EDITOR: Dan Vrooman (“A just peace,” Letters, Friday”) suggests that the only solution to the Israeli-Palestinian conflict is one state. He’s dreaming.

Trying to describe the history of the conflict in a letter is impossible. Furthermore, there is certainly enough blame to go around. Interested readers should research it for themselves before believing protagonists.

I believe that, from Israel’s point of view, they don’t believe they will obtain security with the Palestinians as negotiating partners. This is an existential issue. For example, at the Camp David Summit of 2000, the Palestinians were offered the Gaza Strip, a capital in East Jerusalem, 73 percent of the West Bank, increasing to 90-94 percent after 10-15 years and financial reparations. Yasser Arafat turned it down, without a counteroffer. There have been other such developments before and since, including the unilateral withdrawal from Gaza, with the forced evacuation of Jewish settlements.

Hamas has consistently denied the right of the Jewish state of Israel to exist.

Under these circumstances, and in the face of repeated military attacks from both sides, how would a one-state solution work? One simply has to look at other countries with divided ethnicities for examples. Syria, Iraq, Lebanon and Egypt come to mind.
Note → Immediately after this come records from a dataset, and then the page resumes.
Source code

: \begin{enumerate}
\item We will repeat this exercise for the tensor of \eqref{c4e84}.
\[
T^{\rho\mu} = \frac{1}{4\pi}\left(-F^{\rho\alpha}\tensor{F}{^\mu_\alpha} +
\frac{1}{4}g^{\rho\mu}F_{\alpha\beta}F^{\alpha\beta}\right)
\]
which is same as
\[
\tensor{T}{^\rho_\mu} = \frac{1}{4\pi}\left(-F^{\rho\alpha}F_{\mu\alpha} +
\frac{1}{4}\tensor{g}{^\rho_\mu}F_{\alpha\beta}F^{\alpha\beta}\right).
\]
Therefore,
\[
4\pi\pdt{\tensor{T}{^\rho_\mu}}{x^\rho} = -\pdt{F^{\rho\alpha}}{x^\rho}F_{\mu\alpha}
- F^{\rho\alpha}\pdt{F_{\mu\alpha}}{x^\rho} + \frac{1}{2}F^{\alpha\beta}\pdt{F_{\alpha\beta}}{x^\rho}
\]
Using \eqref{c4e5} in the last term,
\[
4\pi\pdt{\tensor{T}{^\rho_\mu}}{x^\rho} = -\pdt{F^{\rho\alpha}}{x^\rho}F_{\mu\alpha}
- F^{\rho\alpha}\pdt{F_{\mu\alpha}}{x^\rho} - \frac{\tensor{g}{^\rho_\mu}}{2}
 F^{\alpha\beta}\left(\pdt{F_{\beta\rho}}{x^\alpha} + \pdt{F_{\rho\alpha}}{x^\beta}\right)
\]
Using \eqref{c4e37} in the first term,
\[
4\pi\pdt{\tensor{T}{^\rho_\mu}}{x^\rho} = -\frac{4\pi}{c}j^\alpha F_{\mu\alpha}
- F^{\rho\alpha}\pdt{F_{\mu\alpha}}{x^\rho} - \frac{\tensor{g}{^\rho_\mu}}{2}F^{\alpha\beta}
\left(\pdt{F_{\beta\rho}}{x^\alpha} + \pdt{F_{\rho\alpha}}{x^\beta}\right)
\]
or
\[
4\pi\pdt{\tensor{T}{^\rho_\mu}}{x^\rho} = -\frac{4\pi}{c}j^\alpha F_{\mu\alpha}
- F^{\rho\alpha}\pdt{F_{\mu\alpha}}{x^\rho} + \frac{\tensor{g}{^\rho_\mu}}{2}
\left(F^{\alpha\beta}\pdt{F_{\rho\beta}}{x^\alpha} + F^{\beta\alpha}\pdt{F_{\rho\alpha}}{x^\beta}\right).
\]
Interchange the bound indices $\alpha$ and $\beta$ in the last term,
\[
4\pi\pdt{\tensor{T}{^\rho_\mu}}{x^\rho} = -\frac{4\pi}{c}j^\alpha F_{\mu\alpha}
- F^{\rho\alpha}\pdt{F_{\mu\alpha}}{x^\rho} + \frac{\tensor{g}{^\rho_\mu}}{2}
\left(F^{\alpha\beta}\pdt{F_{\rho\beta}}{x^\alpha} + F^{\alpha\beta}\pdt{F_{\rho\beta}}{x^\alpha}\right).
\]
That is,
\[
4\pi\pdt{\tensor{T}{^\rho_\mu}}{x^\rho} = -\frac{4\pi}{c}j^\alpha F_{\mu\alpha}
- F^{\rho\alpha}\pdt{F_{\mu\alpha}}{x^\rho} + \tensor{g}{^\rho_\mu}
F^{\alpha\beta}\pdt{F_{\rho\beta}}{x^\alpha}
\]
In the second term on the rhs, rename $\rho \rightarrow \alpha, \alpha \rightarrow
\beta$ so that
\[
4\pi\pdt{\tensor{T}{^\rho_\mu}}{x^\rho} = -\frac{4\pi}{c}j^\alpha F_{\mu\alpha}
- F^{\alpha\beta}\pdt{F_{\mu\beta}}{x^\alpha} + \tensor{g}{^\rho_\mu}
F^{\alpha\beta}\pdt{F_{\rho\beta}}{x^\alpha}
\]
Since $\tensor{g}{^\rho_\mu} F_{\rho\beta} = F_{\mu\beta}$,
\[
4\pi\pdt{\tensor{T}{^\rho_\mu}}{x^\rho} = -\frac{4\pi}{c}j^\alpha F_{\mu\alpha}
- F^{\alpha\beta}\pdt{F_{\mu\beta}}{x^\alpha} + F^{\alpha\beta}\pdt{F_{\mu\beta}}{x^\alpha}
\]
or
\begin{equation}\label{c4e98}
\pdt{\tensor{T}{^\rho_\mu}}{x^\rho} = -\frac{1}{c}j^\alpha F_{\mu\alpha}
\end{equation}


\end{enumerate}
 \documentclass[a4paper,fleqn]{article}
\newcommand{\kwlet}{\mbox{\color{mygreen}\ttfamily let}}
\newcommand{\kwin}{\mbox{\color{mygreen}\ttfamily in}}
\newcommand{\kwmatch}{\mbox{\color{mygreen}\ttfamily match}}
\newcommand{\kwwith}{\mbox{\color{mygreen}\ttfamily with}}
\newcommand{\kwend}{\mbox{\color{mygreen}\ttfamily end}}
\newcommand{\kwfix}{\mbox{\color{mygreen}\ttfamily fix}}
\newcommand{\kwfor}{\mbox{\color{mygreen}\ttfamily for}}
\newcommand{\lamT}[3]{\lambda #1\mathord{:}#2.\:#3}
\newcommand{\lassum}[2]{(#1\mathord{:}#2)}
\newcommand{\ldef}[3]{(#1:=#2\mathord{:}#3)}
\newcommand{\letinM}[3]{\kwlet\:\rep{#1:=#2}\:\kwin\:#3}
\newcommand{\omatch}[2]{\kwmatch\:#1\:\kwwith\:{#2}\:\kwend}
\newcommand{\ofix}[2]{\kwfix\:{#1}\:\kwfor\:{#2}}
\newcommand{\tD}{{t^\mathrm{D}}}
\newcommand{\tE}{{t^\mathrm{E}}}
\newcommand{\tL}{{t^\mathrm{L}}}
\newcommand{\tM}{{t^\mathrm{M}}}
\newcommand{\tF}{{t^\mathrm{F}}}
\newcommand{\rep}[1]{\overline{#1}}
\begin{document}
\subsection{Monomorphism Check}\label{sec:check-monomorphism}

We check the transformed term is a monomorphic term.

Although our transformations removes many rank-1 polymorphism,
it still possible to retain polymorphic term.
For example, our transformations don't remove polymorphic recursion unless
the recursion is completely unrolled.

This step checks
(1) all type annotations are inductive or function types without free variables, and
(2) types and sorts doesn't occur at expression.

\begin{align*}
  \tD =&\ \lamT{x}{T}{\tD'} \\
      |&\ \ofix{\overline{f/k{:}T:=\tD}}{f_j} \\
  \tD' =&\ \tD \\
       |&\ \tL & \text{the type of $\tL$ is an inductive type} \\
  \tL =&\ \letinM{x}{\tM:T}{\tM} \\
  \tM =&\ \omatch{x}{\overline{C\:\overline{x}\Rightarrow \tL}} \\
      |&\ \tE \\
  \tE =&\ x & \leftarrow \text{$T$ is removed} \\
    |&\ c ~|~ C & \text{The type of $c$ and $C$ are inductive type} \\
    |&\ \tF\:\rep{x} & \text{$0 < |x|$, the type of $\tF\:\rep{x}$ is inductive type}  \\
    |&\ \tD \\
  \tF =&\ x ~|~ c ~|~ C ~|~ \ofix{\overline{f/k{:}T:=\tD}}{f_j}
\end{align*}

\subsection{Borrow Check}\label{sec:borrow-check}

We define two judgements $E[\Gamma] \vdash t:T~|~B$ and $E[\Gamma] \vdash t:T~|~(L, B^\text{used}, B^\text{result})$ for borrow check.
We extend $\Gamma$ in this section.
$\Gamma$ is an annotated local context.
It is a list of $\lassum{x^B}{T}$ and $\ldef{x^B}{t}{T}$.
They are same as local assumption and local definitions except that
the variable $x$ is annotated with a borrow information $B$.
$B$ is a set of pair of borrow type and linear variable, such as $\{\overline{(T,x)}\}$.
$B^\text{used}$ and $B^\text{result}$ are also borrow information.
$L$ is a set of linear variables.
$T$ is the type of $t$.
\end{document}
Perhaps this conflict, and the greater Middle East problem, offers no reasonable solution.

JEFFREY A. RAPP

Healdsburg

Immigration and housing

EDITOR: The Press Democrat continues to beat the drum for more development, which is great for investors and contractors but not so great for traffic and the environment. Here are a couple of inconvenient truths:

There are 3,500-4,000 illegal immigrants in Sonoma County. There are slightly more than 3,000 homeless people in the county. Do I have to connect the dots?

Evidently, because every homeless person represents pent-up demand for housing that the banks and developers would be only too happy to meet, although we might have to tax ourselves to subsidize them.

MIKE SHERRELL

Sebastopol

Larkfield water rates

EDITOR: California American Water Company has filed rate case A.16-07-002 seeking an increase in Larkfield District water rates of 12.44 percent for the years 2018, 2019 and 2020. While more modest than most recent requests, it still far exceeds that of the Consumer Price Index.

One of the main drivers of the request is reduction in water consumption in the Larkfield District. Larkfield residents have, in fact, done a magnificent job of water conservation.

Since 2009, ratepayers have paid for the water that they did not use due to conservation and all other causes through the Water Revenue Adjustment Mechanism surcharges on their water bills. If an increase due to reduction in consumption is granted, then the surcharges should be terminated to avoid double payment.

The California Public Utilities Commission has scheduled a public participation hearing at 6 p.m. today at the Mark West School multipurpose room.

This will be the only meeting concerning this rate case to be held in Larkfield. All other meetings will be held in the Public Utilities Commission offices in San Francisco. This meeting will be your best opportunity to state your views.

JAMES M. BOULER

Santa Rosa

Fundamental values

EDITOR: Each Jan. 22, according to a merciful providence, we are reminded that in legalizing abortion on demand, we have grievously violated the God-given human rights of our pre-born fellow Americans, thus betraying our most fundamental values.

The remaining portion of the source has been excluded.